*GOAL OF THE EXERCISE:* Go through the data below line by line and count those containing the word "noise". Reply with the count only.

↓↓↓

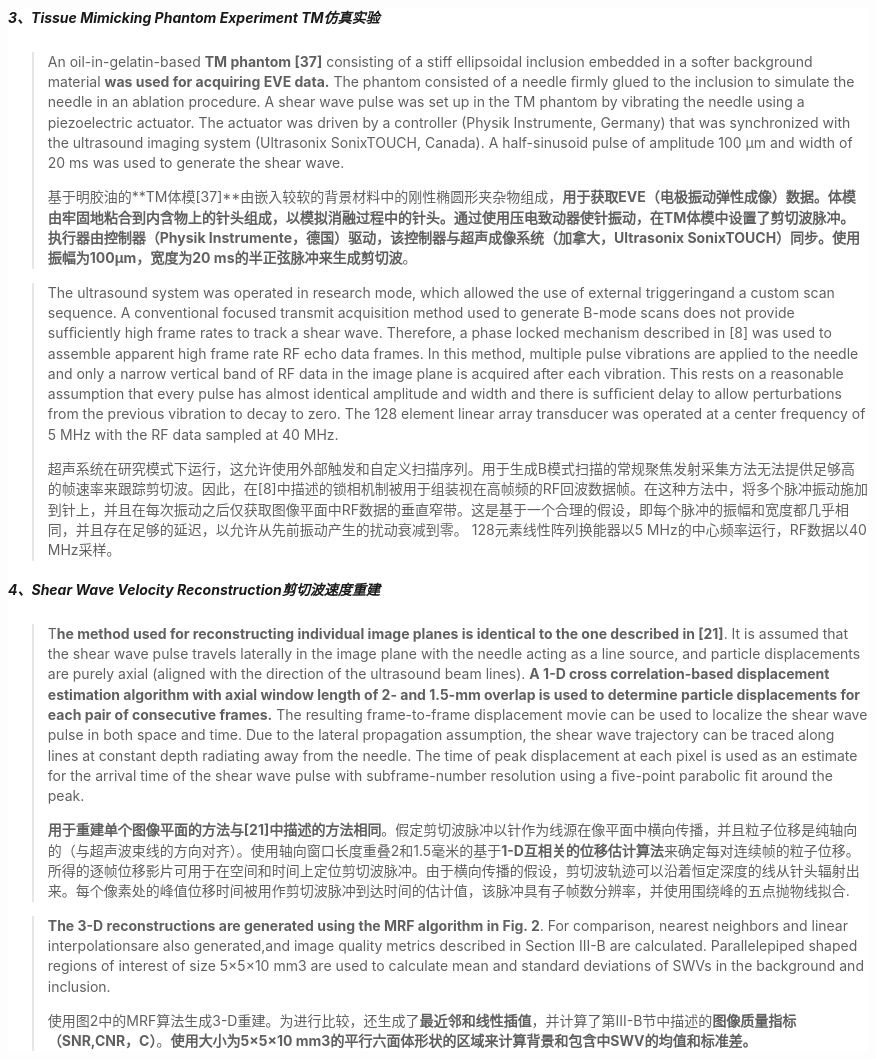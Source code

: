 [^振动弹性成像]: 振动弹性成像是用一个低频率（小于1Khz）的振动作用于组织并在组织内部传播，产生一个振动图像并通过实时多普勒超声图像表现出来

[^ﬁnite element model（FEM）有限元方法]: 在数学上，有限元法（FEM，Finite Element Method）是一种为求解偏微分方程边值问题近似解的数值技术（数值计算，没有精度）。求解时对整个问题区域进行分解，每个子区域都成为简单的部分，这种简单部分就称作有限元。（可以做复杂问题的力学分析）

[^particle ﬁltering algorithm 粒子滤波算法]: 

##### 3、Tissue Mimicking Phantom Experiment TM仿真实验

> An oil-in-gelatin-based **TM phantom [37]** consisting of a stiff ellipsoidal inclusion embedded in a softer background material **was used for acquiring EVE data.** The phantom consisted of a needle ﬁrmly glued to the inclusion to simulate the needle in an ablation procedure. A shear wave pulse was set up in the TM phantom by vibrating the needle using a piezoelectric actuator. The actuator was driven by a controller (Physik Instrumente, Germany) that was synchronized with the ultrasound imaging system (Ultrasonix SonixTOUCH, Canada). A half-sinusoid pulse of amplitude 100 μm and width of 20 ms was used to generate the shear wave. 
>
> 基于明胶油的**TM体模[37]**由嵌入较软的背景材料中的刚性椭圆形夹杂物组成，**用于获取EVE（电极振动弹性成像）数据。**体模由牢固地粘合到内含物上的针头组成，以模拟消融过程中的针头。通过使用压电致动器使针振动，在TM体模中设置了剪切波脉冲。执行器由控制器（Physik Instrumente，德国）驱动，该控制器与超声成像系统（加拿大，Ultrasonix SonixTOUCH）同步。使用振幅为100μm，宽度为20 ms的半正弦脉冲来**生成剪切波**。

[^参考文献37]: 组织模仿阿加/明胶材料，用于异构弹性成像仿真。

> The ultrasound system was operated in research mode, which allowed the use of external triggeringand a custom scan sequence. A conventional focused transmit acquisition method used to generate B-mode scans does not provide sufﬁciently high frame rates to track a shear wave. Therefore, a phase locked mechanism described in [8] was used to assemble apparent high frame rate RF echo data frames. In this method, multiple pulse vibrations are applied to the needle and only a narrow vertical band of RF data in the image plane is acquired after each vibration. This rests on a reasonable assumption that every pulse has almost identical amplitude and width and there is sufﬁcient delay to allow perturbations from the previous vibration to decay to zero. The 128 element linear array transducer was operated at a center frequency of 5 MHz with the RF data sampled at 40 MHz.
>
> 超声系统在研究模式下运行，这允许使用外部触发和自定义扫描序列。用于生成B模式扫描的常规聚焦发射采集方法无法提供足够高的帧速率来跟踪剪切波。因此，在[8]中描述的锁相机制被用于组装视在高帧频的RF回波数据帧。在这种方法中，将多个脉冲振动施加到针上，并且在每次振动之后仅获取图像平面中RF数据的垂直窄带。这是基于一个合理的假设，即每个脉冲的振幅和宽度都几乎相同，并且存在足够的延迟，以允许从先前振动产生的扰动衰减到零。 128元素线性阵列换能器以5 MHz的中心频率运行，RF数据以40 MHz采样。

##### 4、Shear Wave Velocity Reconstruction剪切波速度重建

> T**he method used for reconstructing individual image planes is identical to the one described in [21]**. It is assumed that the shear wave pulse travels laterally in the image plane with the needle acting as a line source, and particle displacements are purely axial (aligned with the direction of the ultrasound beam lines). **A 1-D cross correlation-based displacement estimation algorithm with axial window length of 2- and 1.5-mm overlap is used to determine particle displacements for each pair of consecutive frames.** The resulting frame-to-frame displacement movie can be used to localize the shear wave pulse in both space and time. Due to the lateral propagation assumption, the shear wave trajectory can be traced along lines at constant depth radiating away from the needle. The time of peak displacement at each pixel is used as an estimate for the arrival time of the shear wave pulse with subframe-number resolution using a ﬁve-point parabolic ﬁt around the peak. 
>
> **用于重建单个图像平面的方法与[21]中描述的方法相同**。假定剪切波脉冲以针作为线源在像平面中横向传播，并且粒子位移是纯轴向的（与超声波束线的方向对齐）。使用轴向窗口长度重叠2和1.5毫米的基于**1-D互相关的位移估计算法**来确定每对连续帧的粒子位移。所得的逐帧位移影片可用于在空间和时间上定位剪切波脉冲。由于横向传播的假设，剪切波轨迹可以沿着恒定深度的线从针头辐射出来。每个像素处的峰值位移时间被用作剪切波脉冲到达时间的估计值，该脉冲具有子帧数分辨率，并使用围绕峰的五点抛物线拟合.

[^文献21 消融体积的三维平面超声重建中的方法]: 首先，再成像平面获取RF数据帧，该成像平面形成共享公共相交轴的一叠平面的子集。使用具有快速优化例程的分段线性函数拟合技术，分别再每个成像品面上估计剪切波速度。然后，插值算法再垂直于该层的轴的一组C平面上的精细网格上计算速度图。然后，可以从该C平面的堆栈创建消融的完整三维渲染图。因此，名称为“超声平面重建层”或SOUPR。该算法通过数值模拟以及使用从模仿人体模型的组织获取的数据进行评估。
[^1-D互相关的位移估计算法]: 前情提要：利用互相关算法来估计超声RF信号时延的方法是公认适用于超声弹性成像技术比较准确的方法，目前已有横夺的位移估计算法嗾使基于信号互相关技术。另一方面，也有不少研究人员受到超声多普勒血流成像技术的启发，提出了基于相位信息的位移估计算法。这些算法虽然在稳定性上相对弱于时域互相关算法，但是计算速度较快，能达到实时成像的要求。



> **The 3-D reconstructions are generated using the MRF algorithm in Fig. 2**. For comparison, nearest neighbors and linear interpolationsare also generated,and image quality metrics described in Section III-B are calculated. Parallelepiped shaped regions of interest of size 5×5×10 mm3 are used to calculate mean and standard deviations of SWVs in the background and inclusion.
>
> 使用图2中的MRF算法生成3-D重建。为进行比较，还生成了**最近邻和线性插值**，并计算了第III-B节中描述的**图像质量指标（SNR,CNR，C）**。**使用大小为5×5×10 mm3的平行六面体形状的区域来计算背景和包含中SWV的均值和标准差。**


[^剪切波]: [剪切波](https://baike.baidu.com/item/%E5%89%AA%E5%88%87%E6%B3%A2/3325136)是传播方向与介质质点的振动方向垂直的波。又称横波，S波。简单来说：只要让组织产生一定程度的震动或者形变，就可以在其周围出现剪切波传播。
[^SWV ]: 剪切波波速，测值与纤维化分级显著祥光，可以反应组织的硬度（可以无创评价肝纤维化程度）
[^最近邻插值法]: 是指将目标图像中的点，对应到源图像中后，找到最相邻的整数点，作为插值后的输出。这是一种简单的插值算法：不需要计算，在待求象素的四邻象素中，将距离待求象素最近的邻象素灰度赋给待求象素设i+u, j+v(i, j为正整数， u, v为大于零小于1的小数，下同)为待求象素坐标，则待求象素灰度的值 f(i+u, j+v) 如下图所示：如果(i+u, j+v)落在A区，即u<0.5, v<0.5，则将左上角象素的灰度值赋给待求象素，同理，落在B区则赋予右上角的象素灰度值，落在C区则赋予左下角象素的灰度值，落在D区则赋予右下角象素的灰度值。 最邻近元法计算量较小，但可能会造成插值生成的图像灰度上的不连续，在灰度变化的地方可能出现明显的锯齿状。scr: 原图；dstx/y ：位置 ；dst : 目标图
[^信噪比SNR]: 信噪比（signal to noise ratio，SNR）是MRI最基本的质量参数，是指图像的信号强度与背景噪声强度之比。所谓信号强度是指某一感兴趣区内各像素信号强度的平均值；噪声是指同一感兴趣区等量像素信号强度的标准差。重叠在图像上的噪声使像素的信号强度值以平均值为中心而振荡，噪声越大，振荡越明显，SNR越低，图像越模糊。SNR越高，图像质量越高。
[^均方误差（MSE）mean square error]: 指参数估计值与参数真值之差平方的期望值，MSE可以评价数据的变化程度，MSE的值越小，说明预测模型描述实验数据具有更好的精确度。
[^1]:  J. Ophir, I. Céspedes, H. Ponnekanti, Y. Yazdi, and X. Li, “Elastography: A quantitative method for imaging the elasticity of biological tissues,” Ultrason. Imag., vol. 13, no. 2, pp. 111–134, Apr. 1991. 弹性成像：一种定量成像生物组织弹性的方法 。 [超声弹性成像](https://baike.baidu.com/item/超声弹性成像/9460034?fr=aladdin)：超声弹性成像是利用生物组织的弹性信息帮助疾病的诊断。现在处于观察研究阶段。根据不同组织间弹性系数不同，在受到外力压迫后组织发生变形的程度不同，将受压前后回声信号移动幅度的变化转化为实时彩色图像，**弹性系数小、受压后位移变化大的组织显示为红色，弹性系数大、受压后位移变化小的组织显示为蓝色，弹性系数中等的组织显示为绿色，借图像色彩反映组织的硬度。**
[^杨氏模量]: 又称 [拉伸模量](https://baike.baidu.com/item/%E6%9D%A8%E6%B0%8F%E6%A8%A1%E9%87%8F/4826110?fr=aladdin)，是描述固体材料抵抗形变能力的物理量。“越大越硬”
[^剪切模量]: 又称[切变模量](https://baike.baidu.com/item/剪切模量)或刚性模量。是剪切应力与应变的比值，它表征材料抵抗切应变的能力。模量大，则表示材料的刚性强。
[^C平面]: C平面，即横向平面
[^团势]: 无向图G中任何两个结点均有边连接的结点子集称为团。
  [^吉布斯分布]: 在无向图模型G上的一个概率分布P(X) 称之为吉布斯分布，如果它能够因子分解为定义在团(clique)上的正函数的乘积，这些团覆盖了G的所有顶点和边。即
[^greedy algorithm 贪心算法]: 贪心算法是一种对某些求最优解问题的更简单、更迅速的设计技术。贪心算法的特点是一步一步地进行，常以当前情况为基础根据某个优化测度作最优选择，而不考虑各种可能的整体情况，省去了为找最优解要穷尽所有可能而必须耗费的大量时间。贪心算法采用自顶向下，以迭代的方法做出相继的贪心选择，每做一次贪心选择，就将所求问题简化为一个规模更小的子问题，通过每一步贪心选择，可得到问题的一个最优解。
[^迭代模式]: Iterator 模式提供一种有效的方法，可以屏蔽对象集合的容器类的实现细节，而对容器内包含的对象元素按顺序进行有效的遍历访问。
[^sigmoid 函数]: （逻辑回归）是一个生物学中常见的S型函数，也称为S型生长曲线。Sigmoid函数通常被用作神经网络的激活函数，讲变量映射到0-1之间。优点：平滑、易于求导。公式定义如下：
[^电极振动弹性成像EVE]: EDE的延伸，电极振动弹性成像（EVE），对消融电极施加瞬时扰动，在传感器表面进行跟踪。
[^粒子滤波算法]: 文献8中的说明，合成数据和有限元建模的仿真结果表明，与标准滤波方法相比，粒子滤波器提供较低的均方重建误差，方差较小，同时保持清晰的边界细节。
[^文献8 Ultrasonic tracking of shear waves using a particle filter]: 使用粒子过滤器对剪切波进行超声跟踪。主要介绍了利用超声弹性成像数据估算组织剪切波速度的粒子过滤技术。
  [^CNR（Contrast-to-noise ratio） 对比度]: 是一种用于确定图像质量的度量。CNR与度量[信噪比](https://en.wikipedia.org/wiki/Signal-to-noise_ratio_(imaging))（SNR）相似，但是在获得该比之前先减去一个项。在保证一定SNR的前提下，超声图像另一个重要的质量参数是对比度，对比度是指两种组织信号强度的相对差别，差别越大则图像对比越好。在临床上对比度常用对比噪声比（contrast to noise ratio，CNR）表示。即CNR越大，对比度越好。
  [^NNB]: 最近邻插值法
[^标准差]: 标准差越小越说明误差越小，越接近真实值。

↑↑↑

*EXERCISE SOLUTION:* 2